April 9, 2010 by Terri Goveia
Insurance executives are taking a separate path to economic recovery than other sectors, adopting a more cautious outlook and taking more measures to protect their reputations, according to a global survey of CEOs.
As the economy picks up, the industry’s leaders also expect more pressure from regulators when it comes to reporting requirements, and put a greater emphasis on risk management than their peers, reports PricewaterhouseCoopers’ 13th Annual Global CEO Survey. Part of their concern stems from increased public scrutiny, the survey report notes: “Many of them are initiating a systematic approach to measuring and managing their companies’ reputations, engaging in a proactive dialogue with policy-makers and regulators, and participating in industry initiatives to improve the sector’s reputation.”
The vast majority of insurance respondents are focused on rebuilding trust in the wake of the recession: (77%) report taking a systemic approach to managing their reputation, compared to 51% of those in other sectors, while 86% report proactive dialogue with regulators and policy makers and other industry initiatives to improve the sector’s reputation, versus 63% and 64% of other respondents, respectively.
Although over two-thirds of CEOs in other sectors (72%) say an economic upswing has already begun or will do so by the end of the year, just 58% of insurance CEOs report similar optimism. They are even more cautious when it comes to this year’s financial performance: only 13% are confident that revenues will rise by the end of the year, compared to 31% of those in other sectors who think they will.

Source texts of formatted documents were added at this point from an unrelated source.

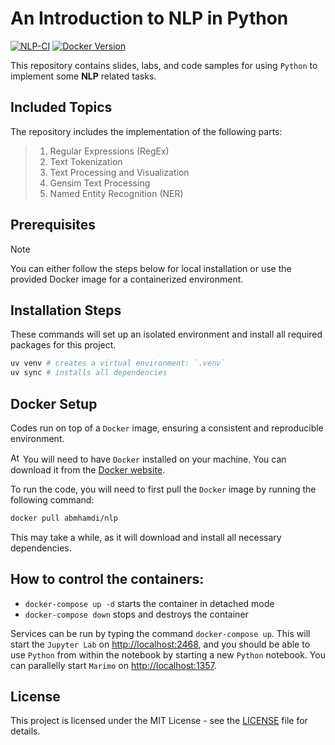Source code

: # An Introduction to NLP in Python
<!-- An Easy Way To Unlocking Language Using Code -->

[![NLP-CI](https://github.com/a-mhamdi/nlp/actions/workflows/nlp.yml/badge.svg)](https://github.com/a-mhamdi/nlp/actions/workflows/nlp.yml)
[![Docker Version](https://img.shields.io/docker/v/abmhamdi/nlp?sort=semver)](https://hub.docker.com/r/abmhamdi/nlp)

This repository contains slides, labs, and code samples for using `Python` to implement some **NLP** related tasks. 

## Included Topics
The repository includes the implementation of the following parts:
>1. Regular Expressions (RegEx)
>1. Text Tokenization
>1. Text Processing and Visualization
>1. Gensim Text Processing
>1. Named Entity Recognition (NER)

## Prerequisites

> [!NOTE]
> You can either follow the steps below for local installation or use the provided Docker image for a containerized environment.

## Installation Steps
These commands will set up an isolated environment and install all required packages for this project.
```zsh
uv venv # creates a virtual environment: `.venv`
uv sync # installs all dependencies
```
## Docker Setup
Codes run on top of a `Docker` image, ensuring a consistent and reproducible environment. 

<img src="https://raw.githubusercontent.com/a-mhamdi/mlpy/main/Attention.svg" alt="Attention" width="16"/> You will need to have `Docker` installed on your machine. You can download it from the [Docker website](https://hub.docker.com).

To run the code, you will need to first pull the `Docker` image by running the following command:

```zsh
docker pull abmhamdi/nlp
```

This may take a while, as it will download and install all necessary dependencies.

## How to control the containers:

* ```docker-compose up -d``` starts the container in detached mode
* ```docker-compose down``` stops and destroys the container

Services can be run by typing the command `docker-compose up`. This will start the `Jupyter Lab` on [http://localhost:2468](http://localhost:2468), and you should be able to use `Python` from within the notebook by starting a new `Python` notebook. You can parallelly start `Marimo` on [http://localhost:1357](http://localhost:1357).

## License
This project is licensed under the MIT License - see the [LICENSE](https://raw.githubusercontent.com/a-mhamdi/nlp/refs/heads/main/LICENSE) file for details.
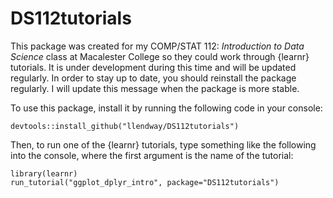 # DS112tutorials

This package was created for my COMP/STAT 112: *Introduction to Data Science* class at Macalester College so they could work through {learnr} tutorials. It is under development during this time and will be updated regularly. In order to stay up to date, you should reinstall the package regularly. I will update this message when the package is more stable.

To use this package, install it by running the following code in your console:

```{r}
devtools::install_github("llendway/DS112tutorials")
```

Then, to run one of the {learnr} tutorials, type something like the following into the console, where the first argument is the name of the tutorial:

```{r}
library(learnr)
run_tutorial("ggplot_dplyr_intro", package="DS112tutorials")
```

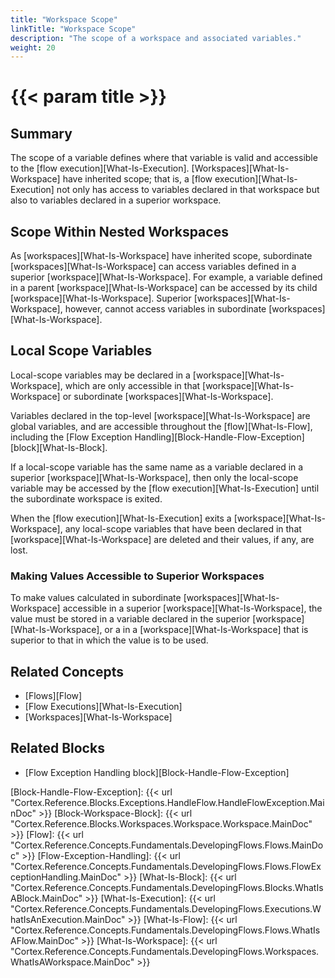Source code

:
 ```yaml
---
title: "Workspace Scope"
linkTitle: "Workspace Scope"
description: "The scope of a workspace and associated variables."
weight: 20
---
```


# {{< param title >}}

## Summary

The scope of a variable defines where that variable is valid and accessible to the [flow execution][What-Is-Execution]. [Workspaces][What-Is-Workspace] have inherited scope; that is, a [flow execution][What-Is-Execution] not only has access to variables declared in that workspace but also to variables declared in a superior workspace.

## Scope Within Nested Workspaces

As [workspaces][What-Is-Workspace] have inherited scope, subordinate [workspaces][What-Is-Workspace] can access variables defined in a superior [workspace][What-Is-Workspace]. For example, a variable defined in a parent [workspace][What-Is-Workspace] can be accessed by its child [workspace][What-Is-Workspace]. Superior [workspaces][What-Is-Workspace], however, cannot access variables in subordinate [workspaces][What-Is-Workspace].

## Local Scope Variables

Local-scope variables may be declared in a [workspace][What-Is-Workspace], which are only accessible in that [workspace][What-Is-Workspace] or subordinate [workspaces][What-Is-Workspace].

Variables declared in the top-level [workspace][What-Is-Workspace] are global variables, and are accessible throughout the [flow][What-Is-Flow], including the [Flow Exception Handling][Block-Handle-Flow-Exception] [block][What-Is-Block].

If a local-scope variable has the same name as a variable declared in a superior [workspace][What-Is-Workspace], then only the local-scope variable may be accessed by the [flow execution][What-Is-Execution] until the subordinate workspace is exited.

When the [flow execution][What-Is-Execution] exits a [workspace][What-Is-Workspace], any local-scope variables that have been declared in that [workspace][What-Is-Workspace] are deleted and their values, if any, are lost.

### Making Values Accessible to Superior Workspaces

To make values calculated in subordinate [workspaces][What-Is-Workspace] accessible in a superior [workspace][What-Is-Workspace], the value must be stored in a variable declared in the superior [workspace][What-Is-Workspace], or a in a [workspace][What-Is-Workspace] that is superior to that in which the value is to be used.

## Related Concepts

* [Flows][Flow]
* [Flow Executions][What-Is-Execution]
* [Workspaces][What-Is-Workspace]

## Related Blocks

* [Flow Exception Handling block][Block-Handle-Flow-Exception]

[Block-Handle-Flow-Exception]: {{< url "Cortex.Reference.Blocks.Exceptions.HandleFlow.HandleFlowException.MainDoc" >}}
[Block-Workspace-Block]: {{< url "Cortex.Reference.Blocks.Workspaces.Workspace.Workspace.MainDoc" >}}
[Flow]: {{< url "Cortex.Reference.Concepts.Fundamentals.DevelopingFlows.Flows.MainDoc" >}}
[Flow-Exception-Handling]: {{< url "Cortex.Reference.Concepts.Fundamentals.DevelopingFlows.Flows.FlowExceptionHandling.MainDoc" >}}
[What-Is-Block]: {{< url "Cortex.Reference.Concepts.Fundamentals.DevelopingFlows.Blocks.WhatIsABlock.MainDoc" >}}
[What-Is-Execution]: {{< url "Cortex.Reference.Concepts.Fundamentals.DevelopingFlows.Executions.WhatIsAnExecution.MainDoc" >}}
[What-Is-Flow]: {{< url "Cortex.Reference.Concepts.Fundamentals.DevelopingFlows.Flows.WhatIsAFlow.MainDoc" >}}
[What-Is-Workspace]: {{< url "Cortex.Reference.Concepts.Fundamentals.DevelopingFlows.Workspaces.WhatIsAWorkspace.MainDoc" >}}
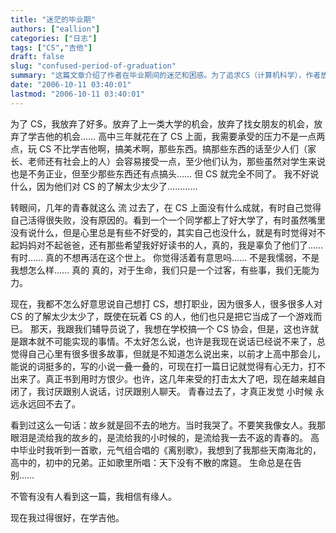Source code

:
 ```yaml
---
title: "迷茫的毕业期"
authors: ["eallion"]
categories: ["日志"]
tags: ["CS","吉他"]
draft: false
slug: "confused-period-of-graduation"
summary: "这篇文章介绍了作者在毕业期间的迷茫和困惑。为了追求CS（计算机科学），作者放弃了其他机会，但在CS上没有取得成就，感到自己活得失败。作者觉得自己辜负了家人和那些希望他读书好的人。他认为对于CS，大多数人的了解都很少，即使玩CS的人也只把它当成游戏而已。作者感到自己越来越自闭，讨厌与人交流，青春过去后才发现小时候回不去了。最后，作者表达了对生命告别的感受，但他现在过得很好，正在学吉他。"
date: "2006-10-11 03:40:01"
lastmod: "2006-10-11 03:40:01"
---
```


为了 CS，我放弃了好多。放弃了上一类大学的机会，放弃了找女朋友的机会，放弃了学吉他的机会……
高中三年就花在了 CS 上面，我需要承受的压力不是一点两点，玩 CS 不比学吉他啊，搞美术啊，那些东西。搞那些东西的话至少人们（家长、老师还有社会上的人）会容易接受一点，至少他们认为，那些虽然对学生来说也是不务正业，但至少那些东西还有点搞头……
但 CS 就完全不同了。
我不好说什么，因为他们对 CS 的了解太少太少了…………

转眼间，几年的青春就这么 流 过去了，在 CS 上面没有什么成就，有时自己觉得自己活得很失败，没有原因的。看到一个一个同学都上了好大学了，有时虽然嘴里没有说什么，但是心里总是有些不好受的，其实自己也没什么，就是有时觉得对不起妈妈对不起爸爸，还有那些希望我好好读书的人，真的，我是辜负了他们了…… 有时…… 真的不想再活在这个世上。
你觉得活着有意思吗…… 不是我懦弱，不是我想怎么样…… 真的
真的，对于生命，我们只是一个过客，有些事，我们无能为力。

现在，我都不怎么好意思说自己想打 CS，想打职业，因为很多人，很多很多人对 CS 的了解太少太少了，既使在玩着 CS 的人，他们也只是把它当成了一个游戏而已。
那天，我跟我们辅导员说了，我想在学校搞一个 CS 协会，但是，这也许就是跟本就不可能实现的事情。不太好怎么说，也许是我现在说话已经说不来了，总觉得自己心里有很多很多故事，但就是不知道怎么说出来，以前才上高中那会儿，能说的词挺多的，写的小说一叠一叠的，可现在打一篇日记就觉得有心无力，打不出来了。真正书到用时方恨少。也许，这几年来受的打击太大了吧，现在越来越自闭了，我讨厌跟别人说话，讨厌跟别人聊天。
青春过去了，才真正发觉 小时候 永远永远回不去了。

看到过这么一句话：故乡就是回不去的地方。当时我哭了。不要笑我像女人。我那眼泪是流给我的故乡的，是流给我的小时候的，是流给我一去不返的青春的。
高中毕业时我听到一首歌，元气组合唱的《离别歌》，我想到了我那些天南海北的，高中的，初中的兄弟。正如歌里所唱：天下没有不散的席筵。
生命总是在告别……

不管有没有人看到这一篇，我相信有缘人。

现在我过得很好，在学吉他。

And as different jurisdictions move toward new capital requirements, insurance executives are bracing for stricter regulations and reporting requirements: 67% say requirements will be “moderately” or “significantly” harder going forward, while only 55% of other industry executives say so.
Focus on risk
But they’re putting the most emphasis on risk measures, the survey found. Significantly more Insurance executives (71%) are integrating risk management into their business units, versus 58% of other CEOs, and 65% are creating personal accountability frameworks for good risk management, versus 50% of non-insurers. More insurers (65%) are also engaged in risk-related information gathering compared to their counterparts (49%); and 60% are preparing for systemic risk and low-probability, high-impact events, versus 47% of other respondents.
The insurance industry respondents were more in line with the other respondents when it came to reviewing their risk appetite: 54% of insurance CEOs and 53% of other industry executives report that they are reassessing their risk tolerance.
The survey questioned over 1,100 global company leaders and government officials on their current outlook.